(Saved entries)
☆ ☆ ☆ ☆
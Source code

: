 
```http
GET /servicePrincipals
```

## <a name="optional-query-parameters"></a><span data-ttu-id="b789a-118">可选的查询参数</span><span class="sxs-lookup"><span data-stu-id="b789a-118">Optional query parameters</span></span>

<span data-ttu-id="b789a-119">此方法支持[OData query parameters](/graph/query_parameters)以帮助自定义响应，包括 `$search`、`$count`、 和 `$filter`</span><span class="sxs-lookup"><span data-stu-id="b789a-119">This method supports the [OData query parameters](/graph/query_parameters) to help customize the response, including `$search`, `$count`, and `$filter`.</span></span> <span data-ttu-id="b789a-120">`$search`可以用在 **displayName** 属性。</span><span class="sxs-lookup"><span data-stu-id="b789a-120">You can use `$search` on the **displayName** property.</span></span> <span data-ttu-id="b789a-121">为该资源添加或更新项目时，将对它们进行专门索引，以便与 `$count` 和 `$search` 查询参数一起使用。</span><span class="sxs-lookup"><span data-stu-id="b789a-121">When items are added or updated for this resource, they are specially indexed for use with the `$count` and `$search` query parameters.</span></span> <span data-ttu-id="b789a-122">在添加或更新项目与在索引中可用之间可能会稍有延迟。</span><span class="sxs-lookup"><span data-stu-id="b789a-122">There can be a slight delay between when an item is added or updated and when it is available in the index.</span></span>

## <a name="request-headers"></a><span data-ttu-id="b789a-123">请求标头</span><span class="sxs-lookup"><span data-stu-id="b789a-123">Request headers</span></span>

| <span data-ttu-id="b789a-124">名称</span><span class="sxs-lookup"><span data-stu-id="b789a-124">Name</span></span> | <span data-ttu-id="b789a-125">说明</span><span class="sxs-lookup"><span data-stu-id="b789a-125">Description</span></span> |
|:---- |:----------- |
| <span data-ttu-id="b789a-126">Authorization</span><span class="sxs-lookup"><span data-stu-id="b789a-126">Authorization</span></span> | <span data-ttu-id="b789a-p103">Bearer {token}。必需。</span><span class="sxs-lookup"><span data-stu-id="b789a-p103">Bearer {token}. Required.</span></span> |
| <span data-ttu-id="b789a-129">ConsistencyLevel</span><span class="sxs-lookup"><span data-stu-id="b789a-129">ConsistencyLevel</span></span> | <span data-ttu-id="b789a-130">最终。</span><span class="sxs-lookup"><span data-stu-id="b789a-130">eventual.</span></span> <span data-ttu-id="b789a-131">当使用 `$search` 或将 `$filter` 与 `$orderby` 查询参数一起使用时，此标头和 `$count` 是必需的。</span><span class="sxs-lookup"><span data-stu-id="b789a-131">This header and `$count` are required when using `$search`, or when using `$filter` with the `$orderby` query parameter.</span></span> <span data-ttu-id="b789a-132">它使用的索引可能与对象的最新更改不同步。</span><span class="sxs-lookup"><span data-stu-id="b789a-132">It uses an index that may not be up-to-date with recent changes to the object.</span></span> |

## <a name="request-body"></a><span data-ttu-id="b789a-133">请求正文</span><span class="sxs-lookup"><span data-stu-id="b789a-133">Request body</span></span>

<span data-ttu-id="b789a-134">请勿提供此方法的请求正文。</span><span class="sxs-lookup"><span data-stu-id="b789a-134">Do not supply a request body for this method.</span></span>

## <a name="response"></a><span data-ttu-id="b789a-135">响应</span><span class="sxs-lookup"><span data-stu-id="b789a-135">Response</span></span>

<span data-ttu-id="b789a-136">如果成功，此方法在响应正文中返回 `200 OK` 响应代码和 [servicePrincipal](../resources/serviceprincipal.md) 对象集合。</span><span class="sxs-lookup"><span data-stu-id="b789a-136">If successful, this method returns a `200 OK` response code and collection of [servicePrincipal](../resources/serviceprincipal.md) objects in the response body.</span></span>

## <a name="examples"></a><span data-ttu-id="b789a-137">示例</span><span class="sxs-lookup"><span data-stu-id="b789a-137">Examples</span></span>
☆ ☆ ☆ ☆
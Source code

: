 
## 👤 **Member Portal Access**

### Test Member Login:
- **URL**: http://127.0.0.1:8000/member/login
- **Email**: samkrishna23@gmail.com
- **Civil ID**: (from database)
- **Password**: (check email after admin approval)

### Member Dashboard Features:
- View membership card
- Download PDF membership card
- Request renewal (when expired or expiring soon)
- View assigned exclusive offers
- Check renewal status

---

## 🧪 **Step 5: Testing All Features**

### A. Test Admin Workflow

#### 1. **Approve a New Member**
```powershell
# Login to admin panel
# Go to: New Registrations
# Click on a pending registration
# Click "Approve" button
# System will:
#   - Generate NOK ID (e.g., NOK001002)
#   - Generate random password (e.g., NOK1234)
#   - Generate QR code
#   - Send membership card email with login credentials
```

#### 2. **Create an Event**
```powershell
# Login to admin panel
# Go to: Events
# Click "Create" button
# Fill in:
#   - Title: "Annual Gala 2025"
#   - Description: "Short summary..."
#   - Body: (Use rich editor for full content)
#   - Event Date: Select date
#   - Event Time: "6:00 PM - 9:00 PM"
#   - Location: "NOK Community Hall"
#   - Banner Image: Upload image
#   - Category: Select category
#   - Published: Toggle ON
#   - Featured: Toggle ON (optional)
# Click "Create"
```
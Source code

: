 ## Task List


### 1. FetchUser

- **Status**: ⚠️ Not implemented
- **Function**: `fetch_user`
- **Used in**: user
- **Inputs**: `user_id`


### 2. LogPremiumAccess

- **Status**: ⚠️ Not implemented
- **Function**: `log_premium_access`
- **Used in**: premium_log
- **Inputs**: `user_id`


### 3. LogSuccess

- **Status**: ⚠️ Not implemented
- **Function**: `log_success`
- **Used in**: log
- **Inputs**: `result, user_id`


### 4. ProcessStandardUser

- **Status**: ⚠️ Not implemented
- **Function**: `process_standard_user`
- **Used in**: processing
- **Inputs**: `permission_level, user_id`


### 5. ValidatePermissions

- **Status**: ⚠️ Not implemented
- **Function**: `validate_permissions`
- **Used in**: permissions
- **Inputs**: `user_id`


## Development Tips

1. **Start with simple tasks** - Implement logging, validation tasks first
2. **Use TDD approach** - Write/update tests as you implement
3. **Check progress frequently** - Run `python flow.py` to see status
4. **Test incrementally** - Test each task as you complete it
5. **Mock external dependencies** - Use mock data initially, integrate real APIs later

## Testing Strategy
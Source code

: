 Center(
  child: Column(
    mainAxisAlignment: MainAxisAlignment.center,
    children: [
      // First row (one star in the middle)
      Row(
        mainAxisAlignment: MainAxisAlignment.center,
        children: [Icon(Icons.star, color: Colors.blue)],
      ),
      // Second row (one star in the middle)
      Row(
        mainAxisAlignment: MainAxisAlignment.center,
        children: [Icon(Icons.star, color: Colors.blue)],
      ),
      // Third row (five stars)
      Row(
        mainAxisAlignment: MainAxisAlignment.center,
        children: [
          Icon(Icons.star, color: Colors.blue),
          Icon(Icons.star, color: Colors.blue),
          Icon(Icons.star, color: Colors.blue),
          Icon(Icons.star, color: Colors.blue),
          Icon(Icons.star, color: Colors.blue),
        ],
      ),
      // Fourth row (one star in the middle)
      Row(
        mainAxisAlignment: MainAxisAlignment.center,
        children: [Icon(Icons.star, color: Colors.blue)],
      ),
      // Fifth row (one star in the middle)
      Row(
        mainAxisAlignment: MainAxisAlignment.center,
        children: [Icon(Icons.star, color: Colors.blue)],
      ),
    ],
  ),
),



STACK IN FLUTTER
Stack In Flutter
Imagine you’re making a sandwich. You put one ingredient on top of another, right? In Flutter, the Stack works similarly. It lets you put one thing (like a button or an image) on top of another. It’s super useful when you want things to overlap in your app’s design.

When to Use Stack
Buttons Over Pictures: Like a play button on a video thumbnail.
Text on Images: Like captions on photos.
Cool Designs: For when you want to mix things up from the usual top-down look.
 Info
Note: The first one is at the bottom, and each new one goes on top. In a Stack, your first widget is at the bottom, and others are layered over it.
☆ ☆ ☆ ☆
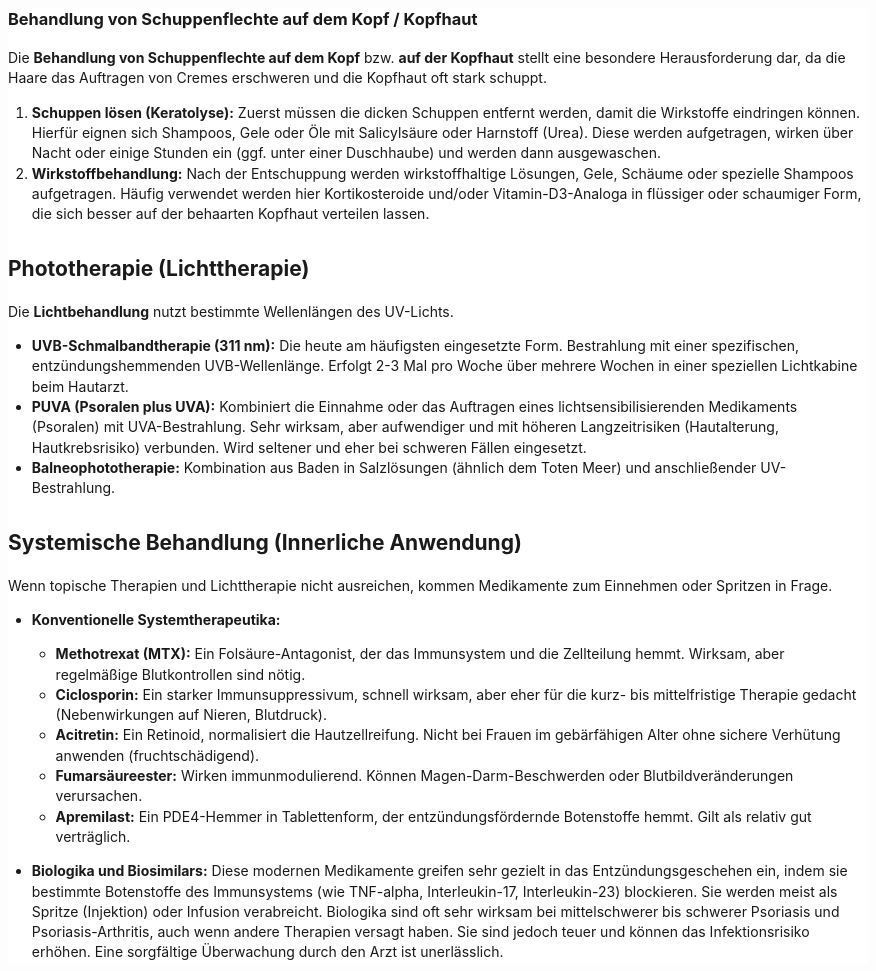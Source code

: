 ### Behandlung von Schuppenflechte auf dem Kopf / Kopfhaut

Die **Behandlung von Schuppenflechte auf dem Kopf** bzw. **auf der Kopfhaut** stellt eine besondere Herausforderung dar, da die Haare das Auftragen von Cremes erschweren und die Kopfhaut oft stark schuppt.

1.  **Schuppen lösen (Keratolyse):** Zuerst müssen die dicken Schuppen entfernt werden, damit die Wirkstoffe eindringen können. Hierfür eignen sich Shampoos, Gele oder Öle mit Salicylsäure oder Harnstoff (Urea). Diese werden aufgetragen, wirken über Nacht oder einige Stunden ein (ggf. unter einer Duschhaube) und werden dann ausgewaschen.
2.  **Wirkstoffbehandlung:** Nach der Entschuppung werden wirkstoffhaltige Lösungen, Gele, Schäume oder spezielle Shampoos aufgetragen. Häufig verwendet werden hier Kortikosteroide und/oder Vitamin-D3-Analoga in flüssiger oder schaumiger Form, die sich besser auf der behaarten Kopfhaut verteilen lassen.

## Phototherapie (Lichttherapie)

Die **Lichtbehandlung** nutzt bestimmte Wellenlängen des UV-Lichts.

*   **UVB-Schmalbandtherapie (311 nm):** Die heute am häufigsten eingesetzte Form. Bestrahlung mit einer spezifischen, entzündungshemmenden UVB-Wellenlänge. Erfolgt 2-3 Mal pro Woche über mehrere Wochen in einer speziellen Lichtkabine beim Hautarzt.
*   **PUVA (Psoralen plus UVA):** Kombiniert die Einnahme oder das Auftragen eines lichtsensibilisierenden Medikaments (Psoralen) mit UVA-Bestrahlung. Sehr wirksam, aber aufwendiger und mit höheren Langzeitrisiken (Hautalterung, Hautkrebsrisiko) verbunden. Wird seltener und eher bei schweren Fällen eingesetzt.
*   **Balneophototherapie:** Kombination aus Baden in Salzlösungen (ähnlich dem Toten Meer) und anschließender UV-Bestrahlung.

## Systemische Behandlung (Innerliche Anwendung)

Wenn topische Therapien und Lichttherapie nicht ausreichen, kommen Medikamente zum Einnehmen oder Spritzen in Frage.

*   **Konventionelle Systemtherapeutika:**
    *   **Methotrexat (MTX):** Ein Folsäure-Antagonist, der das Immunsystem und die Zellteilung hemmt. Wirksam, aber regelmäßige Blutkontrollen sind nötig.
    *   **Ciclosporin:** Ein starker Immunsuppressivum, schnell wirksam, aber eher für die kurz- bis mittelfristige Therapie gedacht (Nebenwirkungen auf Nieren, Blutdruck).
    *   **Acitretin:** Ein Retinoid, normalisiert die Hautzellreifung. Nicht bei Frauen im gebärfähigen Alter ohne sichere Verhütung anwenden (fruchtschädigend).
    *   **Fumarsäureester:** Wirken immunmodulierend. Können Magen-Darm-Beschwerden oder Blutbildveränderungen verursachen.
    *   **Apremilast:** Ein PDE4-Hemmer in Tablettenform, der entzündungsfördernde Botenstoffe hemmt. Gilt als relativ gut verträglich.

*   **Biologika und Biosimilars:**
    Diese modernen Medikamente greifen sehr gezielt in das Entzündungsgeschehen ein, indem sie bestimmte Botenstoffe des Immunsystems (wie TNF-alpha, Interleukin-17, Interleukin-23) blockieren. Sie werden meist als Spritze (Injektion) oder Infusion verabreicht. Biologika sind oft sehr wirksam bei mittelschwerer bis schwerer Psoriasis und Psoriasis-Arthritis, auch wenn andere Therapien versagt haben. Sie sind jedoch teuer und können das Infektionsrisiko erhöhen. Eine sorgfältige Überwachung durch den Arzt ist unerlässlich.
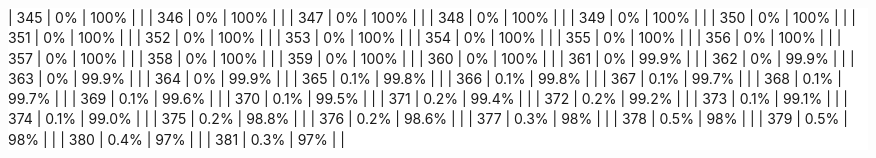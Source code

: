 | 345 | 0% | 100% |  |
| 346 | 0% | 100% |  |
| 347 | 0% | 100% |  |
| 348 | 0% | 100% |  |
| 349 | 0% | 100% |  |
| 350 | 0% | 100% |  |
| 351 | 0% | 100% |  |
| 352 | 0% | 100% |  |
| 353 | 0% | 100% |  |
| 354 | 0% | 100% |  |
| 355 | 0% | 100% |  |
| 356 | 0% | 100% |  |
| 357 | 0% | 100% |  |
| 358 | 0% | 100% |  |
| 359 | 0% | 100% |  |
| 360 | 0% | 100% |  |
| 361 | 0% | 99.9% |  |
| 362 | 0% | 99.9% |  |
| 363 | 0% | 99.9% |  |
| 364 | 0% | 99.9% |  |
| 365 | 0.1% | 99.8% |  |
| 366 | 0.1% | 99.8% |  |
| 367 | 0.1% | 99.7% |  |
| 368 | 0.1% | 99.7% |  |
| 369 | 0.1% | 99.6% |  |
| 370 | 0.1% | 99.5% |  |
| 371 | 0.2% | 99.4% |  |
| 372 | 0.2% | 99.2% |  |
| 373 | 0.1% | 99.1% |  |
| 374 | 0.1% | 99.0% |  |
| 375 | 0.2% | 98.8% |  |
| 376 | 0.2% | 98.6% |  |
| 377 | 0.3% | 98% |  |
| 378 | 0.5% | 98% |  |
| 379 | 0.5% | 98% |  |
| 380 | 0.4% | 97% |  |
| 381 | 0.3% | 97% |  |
☆ ☆ ☆ ☆
**Work request**
Within the data above, the lines from the one with "365 | 0.1% |" to the one with "381 | 0.3% |" must be repeated exactly; no other line belongs in the answer.

**Task result**
| 365 | 0.1% | 99.8% |  |
| 366 | 0.1% | 99.8% |  |
| 367 | 0.1% | 99.7% |  |
| 368 | 0.1% | 99.7% |  |
| 369 | 0.1% | 99.6% |  |
| 370 | 0.1% | 99.5% |  |
| 371 | 0.2% | 99.4% |  |
| 372 | 0.2% | 99.2% |  |
| 373 | 0.1% | 99.1% |  |
| 374 | 0.1% | 99.0% |  |
| 375 | 0.2% | 98.8% |  |
| 376 | 0.2% | 98.6% |  |
| 377 | 0.3% | 98% |  |
| 378 | 0.5% | 98% |  |
| 379 | 0.5% | 98% |  |
| 380 | 0.4% | 97% |  |
| 381 | 0.3% | 97% |  |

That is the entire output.